In this interview, Adnan Rahić, Staff Developer Advocate at Tracetest, discusses:
The importance of quality telemetry in troubleshooting, emphasizing OpenTelemetry as the gold standard for tracing, logging, and metrics in complex systems.
Effective team structure for Kubernetes environments, advocating for specialized roles within platform teams to enhance developer experience and system reliability.
The need for improved observability in testing, particularly for distributed and event-driven architectures, to reduce time-to-resolution for test failures.
Relevant links
Transcription
Bart: Alex spent several weeks troubleshooting an issue with Kubernetes, which required the team to explore the kernel code. He stressed the importance of learning while troubleshooting. Is there any practical advice you learned during the years regarding debugging?
Adnan: First, you need to have a quality telemetry setup to know exactly what's happening within your system. OpenTelemetry is the golden standard for this, and having a set standard with quality telemetry in your code, instrumented properly, will significantly help with after-the-fact troubleshooting. Whenever you're paged or need to quickly fix something, you need detailed data on what went wrong. OpenTelemetry is the best tool for this, primarily because of its Tracing aspect, which is the best on the market today.

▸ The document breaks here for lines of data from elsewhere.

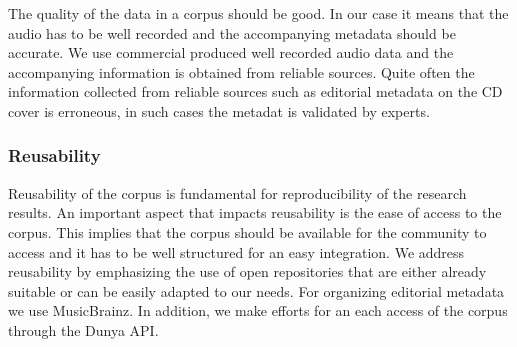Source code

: The quality of the data in a corpus should be good. In our case it means that the audio has to be well recorded and the accompanying metadata should be accurate. We use commercial produced well recorded audio data and the accompanying information is obtained from reliable sources. Quite often the information collected from reliable sources such as editorial metadata on the CD cover is erroneous, in such cases the metadat is validated by experts. 


\subsubsection{Reusability}

Reusability of the corpus is fundamental for reproducibility of the research results. An important aspect that impacts reusability is the ease of access to the corpus. This implies that the corpus should be available for the community to access and it has to be well structured for an easy integration. We address reusability by emphasizing the use of open repositories that are either already suitable or can be easily adapted to our needs. For organizing editorial metadata we use MusicBrainz. In addition, we make efforts for an each access of the corpus through the Dunya API.







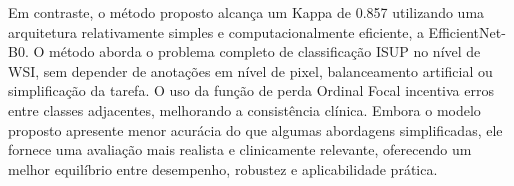 Em contraste, o método proposto alcança um Kappa de 0.857 utilizando uma arquitetura relativamente simples e computacionalmente eficiente, a EfficientNet-B0. O método aborda o problema completo de classificação ISUP no nível de WSI, sem depender de anotações em nível de pixel, balanceamento artificial ou simplificação da tarefa. O uso da função de perda Ordinal Focal incentiva erros entre classes adjacentes, melhorando a consistência clínica. Embora o modelo proposto apresente menor acurácia do que algumas abordagens simplificadas, ele fornece uma avaliação mais realista e clinicamente relevante, oferecendo um melhor equilíbrio entre desempenho, robustez e aplicabilidade prática.

\begin{table}[htb]
	\centering
	\scriptsize
	\setlength{\tabcolsep}{3pt}
	\renewcommand{\arraystretch}{1.0}
	
\end{table}
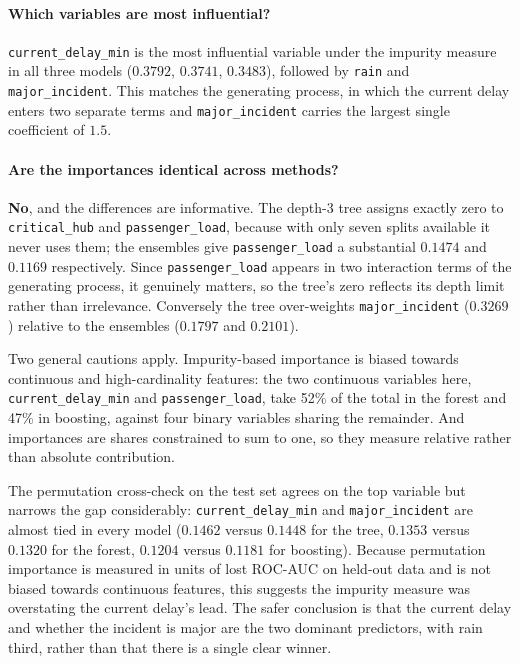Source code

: \documentclass[11pt,a4paper]{article}
\newcommand{\code}[1]{\texttt{#1}}
\begin{document}
\paragraph{Which variables are most influential?} \code{current\_delay\_min} is the most
influential variable under the impurity measure in all three models ($0.3792$, $0.3741$,
$0.3483$), followed by \code{rain} and \code{major\_incident}. This matches the generating
process, in which the current delay enters two separate terms and \code{major\_incident}
carries the largest single coefficient of $1.5$.

\paragraph{Are the importances identical across methods?} \textbf{No}, and the differences
are informative. The depth-3 tree assigns exactly zero to \code{critical\_hub} and
\code{passenger\_load}, because with only seven splits available it never uses them; the
ensembles give \code{passenger\_load} a substantial $0.1474$ and $0.1169$ respectively.
Since \code{passenger\_load} appears in two interaction terms of the generating process, it
genuinely matters, so the tree's zero reflects its depth limit rather than irrelevance.
Conversely the tree over-weights \code{major\_incident} ($0.3269$) relative to the ensembles
($0.1797$ and $0.2101$).

Two general cautions apply. Impurity-based importance is biased towards continuous and
high-cardinality features: the two continuous variables here, \code{current\_delay\_min} and
\code{passenger\_load}, take 52\% of the total in the forest and 47\% in boosting, against
four binary variables sharing the remainder. And importances are shares constrained to sum
to one, so they measure relative rather than absolute contribution.

The permutation cross-check on the test set agrees on the top variable but narrows the gap
considerably: \code{current\_delay\_min} and \code{major\_incident} are almost tied in every
model ($0.1462$ versus $0.1448$ for the tree, $0.1353$ versus $0.1320$ for the forest,
$0.1204$ versus $0.1181$ for boosting). Because permutation importance is measured in units
of lost ROC-AUC on held-out data and is not biased towards continuous features, this
suggests the impurity measure was overstating the current delay's lead. The safer conclusion
is that the current delay and whether the incident is major are the two dominant predictors,
with rain third, rather than that there is a single clear winner.
\end{document}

With the recent addition of Logs and Metrics support, particularly log support, which has reached a stable state, it's now a one-size-fits-all tool that doesn't cut corners.

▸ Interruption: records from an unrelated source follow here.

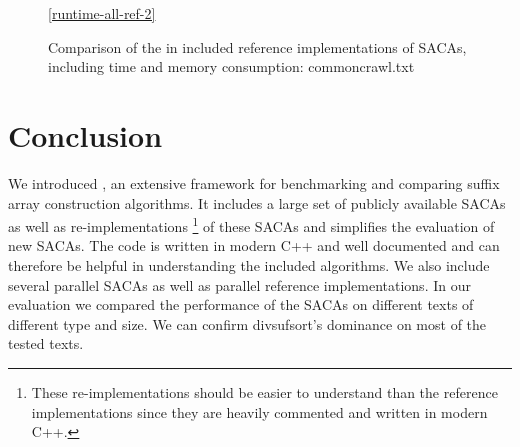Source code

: \begin{figure}[!h]
    \medskip
    \ref{runtime-all-ref-2}
    \caption{Comparison of the in \sacabench included reference implementations of SACAs, including time and memory consumption: commoncrawl.txt}
\end{figure}
\FloatBarrier

\section{Conclusion}

We introduced \sacabench, an extensive framework for benchmarking and comparing suffix array construction algorithms.
It includes a large set of publicly available SACAs as well as re-implementations%
\footnote{These re-implementations should be easier to understand than the reference implementations since they are heavily commented and written in modern C++.}
of these SACAs and simplifies the evaluation of new SACAs.
The code is written in modern C++ and well documented and can therefore be helpful in understanding the included algorithms.
We also include several parallel SACAs as well as parallel reference implementations.
In our evaluation we compared the performance of the SACAs on different texts of different type and size.
We can confirm divsufsort's dominance on most of the tested texts.

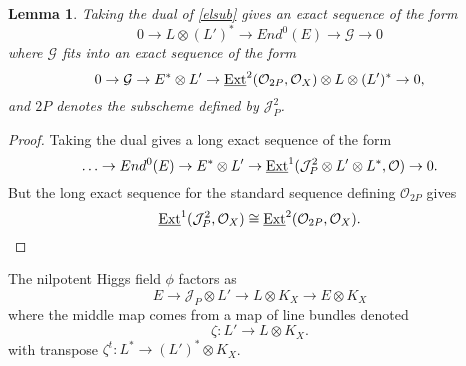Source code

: \documentclass{amsart}
\theoremstyle{plain}
\newtheorem{lemma}[theorem]{Lemma}
\numberwithin{equation}{section}
\begin{document}
\begin{lemma}
\label{gdef}
Taking the dual of \eqref{elsub} gives an exact sequence of the form
$$
0\rightarrow L\otimes (L')^{\ast} \rightarrow End ^0(E)
\rightarrow {{\mathcal G}} \rightarrow 0
$$
where ${{\mathcal G}}$ fits into an exact sequence of the form
$$
0\rightarrow {{\mathcal G}} \rightarrow E^{\ast}\otimes L' \rightarrow {\underline{{\rm Ext}}} ^2({{\mathcal O}} _{2P},{{\mathcal O}} _X)\otimes
 L\otimes (L')^{\ast}\rightarrow 0,
$$
and $2P$ denotes the subscheme defined by ${{\mathcal J}} _P^2$. 
\end{lemma}
\begin{proof}
Taking the dual gives a long exact sequence of the form
$$
\ldots \rightarrow End ^0(E)\rightarrow E^{\ast}\otimes L'
\rightarrow {\underline{{\rm Ext}}} ^1({{\mathcal J}} _P^2\otimes L'\otimes L^{\ast} , {{\mathcal O}} )\rightarrow 0.
$$
But the long exact sequence for the standard sequence defining ${{\mathcal O}} _{2P}$ gives
$$
{\underline{{\rm Ext}}} ^1({{\mathcal J}} _P^2,{{\mathcal O}} _X)\cong {\underline{{\rm Ext}}} ^2({{\mathcal O}} _{2P},{{\mathcal O}} _X).
$$
\end{proof}

The nilpotent Higgs field $\phi$ factors as 
$$
E\rightarrow {{\mathcal J}} _P\otimes L'\rightarrow L\otimes K_X \rightarrow E\otimes K_X
$$
where the middle map comes from a map of line bundles
denoted 
$$
\zeta : L'\rightarrow L\otimes K_X.
$$
with transpose $\zeta ^t : L^{\ast}\rightarrow (L')^{\ast}\otimes K_X$.
\end{document}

Having a set process within your team is also crucial. This includes tying issues to certain teams and having a pipeline to assign tasks to specific developers. This approach eliminates the blame game, where team members argue about who is responsible for an issue. With a set process and a way to test what went wrong, how it went wrong, and who should fix it, you can resolve issues quickly.
Bart: Bob Wise has been with Kubernetes since the beginning, and he mentions how one of the biggest challenges around Kubernetes is about how people are managed. What do you think about that?
Adnan: I would say the structure of a team has to be laid out where everybody specializing in one certain area should be highly focused on that area. Let's say you have a Platform team. Usually, platform teams have SREs, developers, and QAs - a mix of everything. The team itself isn't focused on the product, but rather on developer experience, reliability, performance, and the quality of the code and features the product team can generate. I think that if you can specialize a team within the team itself, where one part of the team is working only on performance, you can set up Profiling tools and Observability tools for that end. Then, you also have other parts of the team that focus on cost, making sure the infrastructure cost is as low as possible, and they focus only on that. Having a clear structure in your team, knowing who's best at what, allows for further specialization and makes it easier for everybody to collaborate.
Bart: What's the biggest mistake that people are making regarding testing?
Adnan: The biggest mistake people are making is that they don't have enough insight into what went wrong in the test. It's usually a test failure, and then they have to figure it out. This needs to change. We need to have a quicker time to resolution with what exactly went wrong within the test, because we're not testing monoliths anymore. We have microservices, serverless, cloud-native, and a bunch of different architectures that are highly distributed and event-driven. You never really know what went wrong; you just know something broke, and then you're spending an hour or even days trying to figure out why it happened. So, we need to get better observability within the test results themselves.